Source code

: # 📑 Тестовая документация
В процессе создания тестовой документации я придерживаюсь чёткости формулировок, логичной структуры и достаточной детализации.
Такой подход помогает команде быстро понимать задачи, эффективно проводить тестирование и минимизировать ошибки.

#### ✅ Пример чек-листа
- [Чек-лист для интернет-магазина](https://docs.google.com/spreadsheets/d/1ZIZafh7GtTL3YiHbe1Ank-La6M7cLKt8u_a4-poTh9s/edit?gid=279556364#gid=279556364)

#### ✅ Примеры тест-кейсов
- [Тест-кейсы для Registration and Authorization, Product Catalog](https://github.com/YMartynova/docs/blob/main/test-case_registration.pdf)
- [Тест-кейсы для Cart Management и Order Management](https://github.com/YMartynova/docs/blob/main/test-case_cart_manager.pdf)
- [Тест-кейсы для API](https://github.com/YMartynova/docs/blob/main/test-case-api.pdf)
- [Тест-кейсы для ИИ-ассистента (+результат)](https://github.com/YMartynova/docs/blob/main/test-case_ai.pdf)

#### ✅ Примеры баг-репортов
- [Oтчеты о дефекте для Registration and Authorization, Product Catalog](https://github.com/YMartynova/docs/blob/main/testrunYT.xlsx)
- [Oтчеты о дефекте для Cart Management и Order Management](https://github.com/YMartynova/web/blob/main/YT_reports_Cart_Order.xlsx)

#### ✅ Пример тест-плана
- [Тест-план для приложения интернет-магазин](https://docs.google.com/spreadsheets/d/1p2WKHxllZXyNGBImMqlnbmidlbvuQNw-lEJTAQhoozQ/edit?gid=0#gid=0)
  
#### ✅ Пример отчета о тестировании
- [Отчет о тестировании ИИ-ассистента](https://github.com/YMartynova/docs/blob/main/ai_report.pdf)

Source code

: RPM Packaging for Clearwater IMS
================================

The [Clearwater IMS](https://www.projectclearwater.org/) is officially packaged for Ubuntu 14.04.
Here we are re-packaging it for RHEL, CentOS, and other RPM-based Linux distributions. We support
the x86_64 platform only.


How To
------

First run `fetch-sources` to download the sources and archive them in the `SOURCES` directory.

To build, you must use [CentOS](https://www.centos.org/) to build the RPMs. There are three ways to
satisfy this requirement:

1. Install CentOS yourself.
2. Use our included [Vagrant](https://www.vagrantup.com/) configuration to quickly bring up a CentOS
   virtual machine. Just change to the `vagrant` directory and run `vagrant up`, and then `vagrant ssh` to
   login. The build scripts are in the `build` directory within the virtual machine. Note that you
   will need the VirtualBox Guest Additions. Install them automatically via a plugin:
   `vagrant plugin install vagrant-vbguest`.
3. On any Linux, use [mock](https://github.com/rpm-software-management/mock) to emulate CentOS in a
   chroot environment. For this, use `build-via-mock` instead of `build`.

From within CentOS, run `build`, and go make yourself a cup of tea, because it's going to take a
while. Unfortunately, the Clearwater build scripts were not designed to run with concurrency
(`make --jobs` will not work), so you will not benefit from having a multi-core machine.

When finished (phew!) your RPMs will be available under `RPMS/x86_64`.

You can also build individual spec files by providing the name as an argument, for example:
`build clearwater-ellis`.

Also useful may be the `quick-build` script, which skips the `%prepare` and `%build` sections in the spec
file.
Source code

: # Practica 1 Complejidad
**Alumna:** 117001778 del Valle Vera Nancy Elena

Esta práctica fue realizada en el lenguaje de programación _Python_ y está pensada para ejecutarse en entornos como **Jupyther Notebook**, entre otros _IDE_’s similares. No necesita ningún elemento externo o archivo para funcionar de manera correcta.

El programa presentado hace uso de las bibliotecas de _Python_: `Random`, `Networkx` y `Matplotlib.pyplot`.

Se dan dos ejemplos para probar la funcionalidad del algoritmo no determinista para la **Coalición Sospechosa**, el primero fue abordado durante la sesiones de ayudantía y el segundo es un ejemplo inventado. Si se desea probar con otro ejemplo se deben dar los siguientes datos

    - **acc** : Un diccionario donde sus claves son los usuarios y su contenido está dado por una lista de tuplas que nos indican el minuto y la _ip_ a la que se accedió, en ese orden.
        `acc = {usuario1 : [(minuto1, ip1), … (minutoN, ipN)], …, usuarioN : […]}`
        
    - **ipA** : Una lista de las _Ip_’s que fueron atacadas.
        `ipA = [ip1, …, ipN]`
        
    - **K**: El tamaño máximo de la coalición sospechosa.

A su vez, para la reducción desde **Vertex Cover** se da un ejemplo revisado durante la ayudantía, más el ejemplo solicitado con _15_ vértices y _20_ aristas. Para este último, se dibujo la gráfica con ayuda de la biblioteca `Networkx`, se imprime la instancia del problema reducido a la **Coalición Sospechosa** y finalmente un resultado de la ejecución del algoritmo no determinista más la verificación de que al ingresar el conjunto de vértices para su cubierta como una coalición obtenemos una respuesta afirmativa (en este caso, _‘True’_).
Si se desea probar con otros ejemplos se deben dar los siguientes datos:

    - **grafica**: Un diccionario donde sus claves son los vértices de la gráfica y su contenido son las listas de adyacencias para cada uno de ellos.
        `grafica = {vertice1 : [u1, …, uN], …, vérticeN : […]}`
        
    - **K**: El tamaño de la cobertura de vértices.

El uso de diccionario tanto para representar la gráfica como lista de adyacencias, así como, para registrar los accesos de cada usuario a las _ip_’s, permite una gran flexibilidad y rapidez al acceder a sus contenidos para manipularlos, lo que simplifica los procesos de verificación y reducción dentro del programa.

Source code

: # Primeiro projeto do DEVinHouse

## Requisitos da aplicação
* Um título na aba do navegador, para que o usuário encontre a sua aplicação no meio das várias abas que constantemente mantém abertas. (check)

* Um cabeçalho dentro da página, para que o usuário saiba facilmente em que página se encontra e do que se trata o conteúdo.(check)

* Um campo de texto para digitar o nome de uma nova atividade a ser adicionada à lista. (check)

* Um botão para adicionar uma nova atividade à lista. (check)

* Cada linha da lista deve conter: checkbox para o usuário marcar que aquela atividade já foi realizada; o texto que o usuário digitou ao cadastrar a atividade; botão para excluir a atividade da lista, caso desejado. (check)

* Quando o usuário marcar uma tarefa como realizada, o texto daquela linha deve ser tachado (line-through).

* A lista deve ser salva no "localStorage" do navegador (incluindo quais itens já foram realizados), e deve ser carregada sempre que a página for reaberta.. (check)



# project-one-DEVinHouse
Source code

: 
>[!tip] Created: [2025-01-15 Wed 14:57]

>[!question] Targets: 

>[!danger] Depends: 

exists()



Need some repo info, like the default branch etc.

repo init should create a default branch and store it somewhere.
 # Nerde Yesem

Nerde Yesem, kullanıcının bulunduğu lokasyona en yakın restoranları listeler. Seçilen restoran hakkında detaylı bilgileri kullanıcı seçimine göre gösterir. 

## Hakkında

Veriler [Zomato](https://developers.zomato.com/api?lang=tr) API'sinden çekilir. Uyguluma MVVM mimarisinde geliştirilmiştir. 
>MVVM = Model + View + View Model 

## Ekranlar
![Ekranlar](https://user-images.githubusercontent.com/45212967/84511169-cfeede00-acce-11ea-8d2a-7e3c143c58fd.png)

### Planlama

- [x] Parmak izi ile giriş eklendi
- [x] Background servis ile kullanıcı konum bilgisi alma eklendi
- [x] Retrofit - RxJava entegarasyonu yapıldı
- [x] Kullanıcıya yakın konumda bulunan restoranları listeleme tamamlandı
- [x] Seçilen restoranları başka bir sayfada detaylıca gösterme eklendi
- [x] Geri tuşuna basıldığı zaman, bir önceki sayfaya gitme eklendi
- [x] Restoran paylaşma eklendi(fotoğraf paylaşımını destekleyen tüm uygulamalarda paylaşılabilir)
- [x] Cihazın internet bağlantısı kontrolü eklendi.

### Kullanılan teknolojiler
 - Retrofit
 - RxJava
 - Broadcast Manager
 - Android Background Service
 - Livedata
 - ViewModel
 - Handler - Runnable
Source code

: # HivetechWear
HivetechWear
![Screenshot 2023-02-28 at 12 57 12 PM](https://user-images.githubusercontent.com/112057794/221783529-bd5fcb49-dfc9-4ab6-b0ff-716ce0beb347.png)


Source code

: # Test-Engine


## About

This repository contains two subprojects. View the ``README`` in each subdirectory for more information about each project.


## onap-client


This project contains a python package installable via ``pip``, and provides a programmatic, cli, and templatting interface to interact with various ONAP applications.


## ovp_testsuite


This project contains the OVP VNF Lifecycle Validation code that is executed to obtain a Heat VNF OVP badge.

------------------------------------------------

◆ **Problem statement**
In the listing above, start at the line with "3. On any Linux, use", go on through the line with "From within CentOS, run", and copy each of those lines exactly; leave out all the rest.

◆ **Reply**
3. On any Linux, use [mock](https://github.com/rpm-software-management/mock) to emulate CentOS in a
   chroot environment. For this, use `build-via-mock` instead of `build`.

From within CentOS, run `build`, and go make yourself a cup of tea, because it's going to take a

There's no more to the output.